→ Exercise objective
Each line of the records that holds the word "Database" should be copied out.

→ Record set
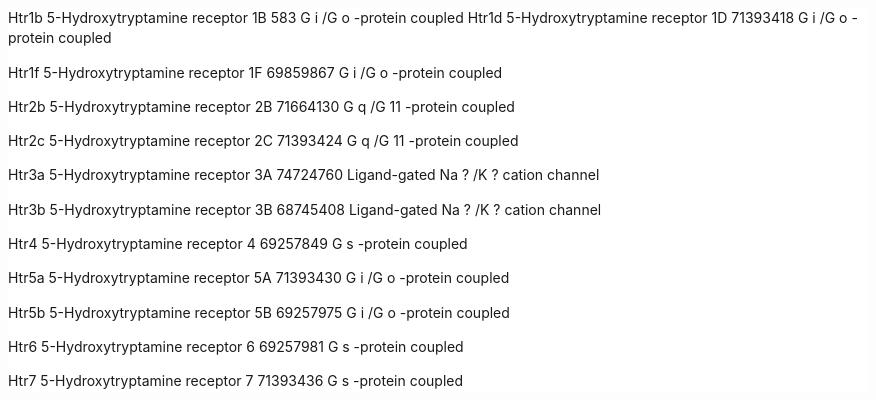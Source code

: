 Htr1b 
5-Hydroxytryptamine receptor 1B 
583 
G i /G o -protein coupled 
Htr1d 
5-Hydroxytryptamine receptor 1D 
71393418 
G i /G o -protein coupled 

Htr1f 
5-Hydroxytryptamine receptor 1F 
69859867 
G i /G o -protein coupled 

Htr2b 
5-Hydroxytryptamine receptor 2B 
71664130 
G q /G 11 -protein coupled 

Htr2c 
5-Hydroxytryptamine receptor 2C 
71393424 
G q /G 11 -protein coupled 

Htr3a 
5-Hydroxytryptamine receptor 3A 
74724760 
Ligand-gated Na ? /K ? cation channel 

Htr3b 
5-Hydroxytryptamine receptor 3B 
68745408 
Ligand-gated Na ? /K ? cation channel 

Htr4 
5-Hydroxytryptamine receptor 4 
69257849 
G s -protein coupled 

Htr5a 
5-Hydroxytryptamine receptor 5A 
71393430 
G i /G o -protein coupled 

Htr5b 
5-Hydroxytryptamine receptor 5B 
69257975 
G i /G o -protein coupled 

Htr6 
5-Hydroxytryptamine receptor 6 
69257981 
G s -protein coupled 

Htr7 
5-Hydroxytryptamine receptor 7 
71393436 
G s -protein coupled 
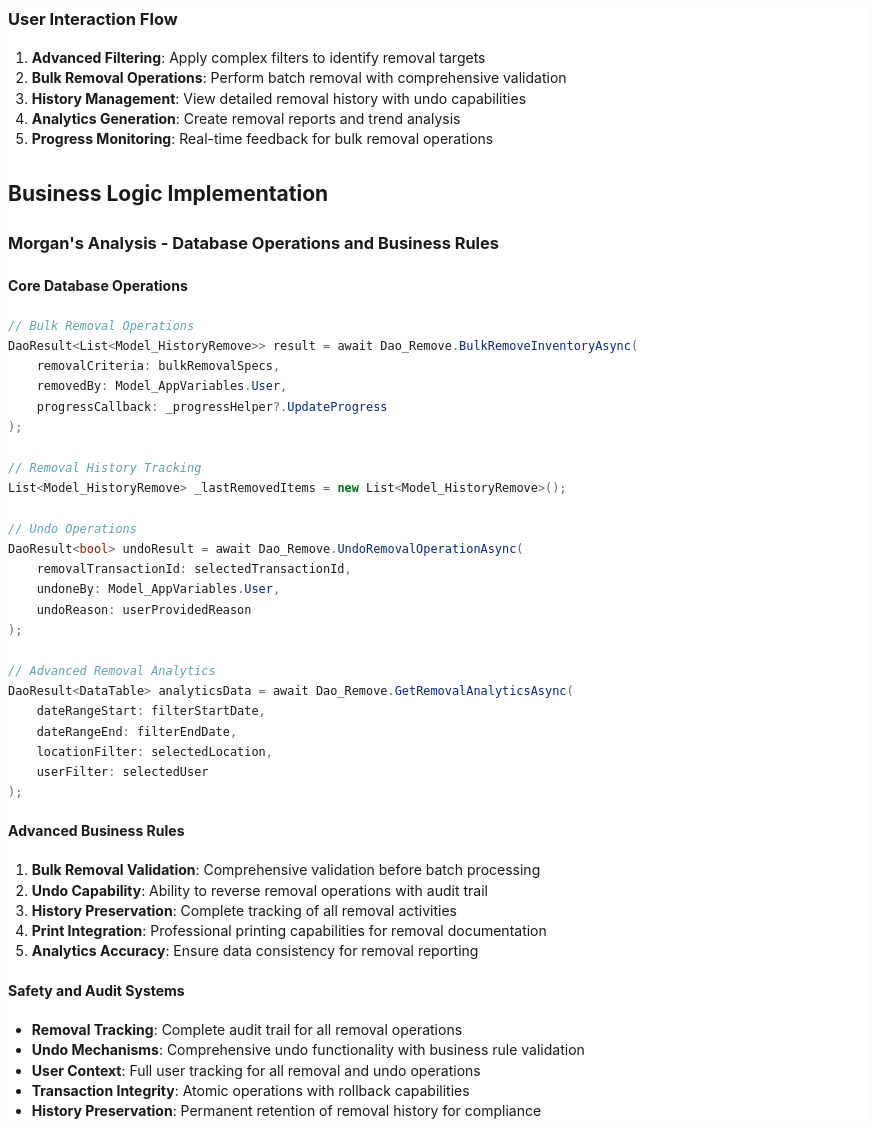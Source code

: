 ### **User Interaction Flow**
1. **Advanced Filtering**: Apply complex filters to identify removal targets
2. **Bulk Removal Operations**: Perform batch removal with comprehensive validation
3. **History Management**: View detailed removal history with undo capabilities
4. **Analytics Generation**: Create removal reports and trend analysis
5. **Progress Monitoring**: Real-time feedback for bulk removal operations

## Business Logic Implementation

### **Morgan's Analysis - Database Operations and Business Rules**

#### **Core Database Operations**
```csharp
// Bulk Removal Operations
DaoResult<List<Model_HistoryRemove>> result = await Dao_Remove.BulkRemoveInventoryAsync(
    removalCriteria: bulkRemovalSpecs,
    removedBy: Model_AppVariables.User,
    progressCallback: _progressHelper?.UpdateProgress
);

// Removal History Tracking
List<Model_HistoryRemove> _lastRemovedItems = new List<Model_HistoryRemove>();

// Undo Operations
DaoResult<bool> undoResult = await Dao_Remove.UndoRemovalOperationAsync(
    removalTransactionId: selectedTransactionId,
    undoneBy: Model_AppVariables.User,
    undoReason: userProvidedReason
);

// Advanced Removal Analytics
DaoResult<DataTable> analyticsData = await Dao_Remove.GetRemovalAnalyticsAsync(
    dateRangeStart: filterStartDate,
    dateRangeEnd: filterEndDate,
    locationFilter: selectedLocation,
    userFilter: selectedUser
);
```

#### **Advanced Business Rules**
1. **Bulk Removal Validation**: Comprehensive validation before batch processing
2. **Undo Capability**: Ability to reverse removal operations with audit trail
3. **History Preservation**: Complete tracking of all removal activities
4. **Print Integration**: Professional printing capabilities for removal documentation
5. **Analytics Accuracy**: Ensure data consistency for removal reporting

#### **Safety and Audit Systems**
- **Removal Tracking**: Complete audit trail for all removal operations
- **Undo Mechanisms**: Comprehensive undo functionality with business rule validation
- **User Context**: Full user tracking for all removal and undo operations
- **Transaction Integrity**: Atomic operations with rollback capabilities
- **History Preservation**: Permanent retention of removal history for compliance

→ Solution below
### **Morgan's Analysis - Database Operations and Business Rules**
#### **Core Database Operations**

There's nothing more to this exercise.